都塵から電車に揺られ小一時間、多摩川べりに住んで二十余年が経つ。澄んだ空、緑なす山々、そして清冽な川の流れがなによりの恵みである。が、身近な自然は変わる。環境をこわす都市化の波は芳速くて大きい。しかし、「天行健なり」で人間の手の及ばない大きな自然はたしかな四季をめぐる。

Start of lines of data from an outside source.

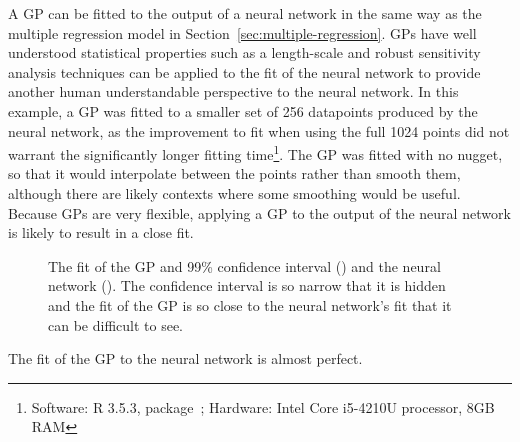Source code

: A \ac{GP} can be fitted to the output of a neural network in the same way as the multiple regression model in Section~\ref{sec:multiple-regression}.
\acp{GP} have well understood statistical properties such as a length-scale and robust sensitivity analysis techniques can be applied to the fit of the neural network to provide another human understandable perspective to the neural network.
In this example, a \ac{GP} was fitted to a smaller set of 256 datapoints produced by the neural network, as the improvement to fit when using the full 1024 points did not warrant the significantly longer fitting time\footnote{Software: R 3.5.3,  package~\autocite{dancik2008}; Hardware: Intel Core i5-4210U processor, 8GB RAM}.
The \ac{GP} was fitted with no nugget, so that it would interpolate between the points rather than smooth them, although there are likely contexts where some smoothing would be useful.
Because \acp{GP} are very flexible, applying a \ac{GP} to the output of the neural network is likely to result in a close fit.

\begin{figure}[htbp]
	\centering
	
	\caption{The fit of the \ac{GP} and 99\% confidence interval (\gpcolour) and the neural network (\nncolour). The confidence interval is so narrow that it is hidden and the fit of the \ac{GP} is so close to the neural network's fit that it can be difficult to see.}
	\label{fig:gp-fit}
\end{figure}

The fit of the \ac{GP} to the neural network is almost perfect.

帰る車窓からみる夕焼けを西に残すころ、秩父の山なみのシルエットが残照のなかに美しい。すぐ対岸の多摩丘陵は目線の高さで、その彩りと、姿が四季の移ろいを教える。うしろは武蔵野の雑木林の名残り、芽吹いたクスギ、コナラ、エゴノキ、ケヤキなどが旧い農家のまわりや保存樹木地として点在する。もう春も遅いが、「寒の戻り」とか、花冷えの日がいかにも長い。日持ちしたレンギョウやマンサクも咲き終えた。春雷もあり、たたきつけるような激しい春雨でモクレンやコブシの花が傷んだ。さくらも満開のころ、雨に打たれた。が、さくらは散る姿も散り敷いた形も美しく気丈である。さくらが散り終えると、にわかに樹々の青葉若葉が芽吹く。春の風物詩である。濃い緑、浅葱いろ、銀や薄紅がかりのそれなど、新緑は多彩である。いまミツバツツジ、コデマリ、ユキヤナギが見事な花をつける。

この季節に思うことは、なぜ、花木や植物は順序をまちがえずに、つぎつぎと目を覚まし、個性ある芽と花をつけるのだろう。造化の妙というほかはない。そしてなぜ、樹齢三百年はおろか千年にもおよぶ老樹に、春が来ると必ず芽吹き新樹の姿で青春に蘇るのだろうか。鎮守の森に樹齢三百年を超えるケヤキが五本、天を衝いている。いま梢から吹きだす淡い緑が見事だ。月詣りする大国魂神社のご神木のイチョウは樹齢千年を数える。その芽吹きも美しい。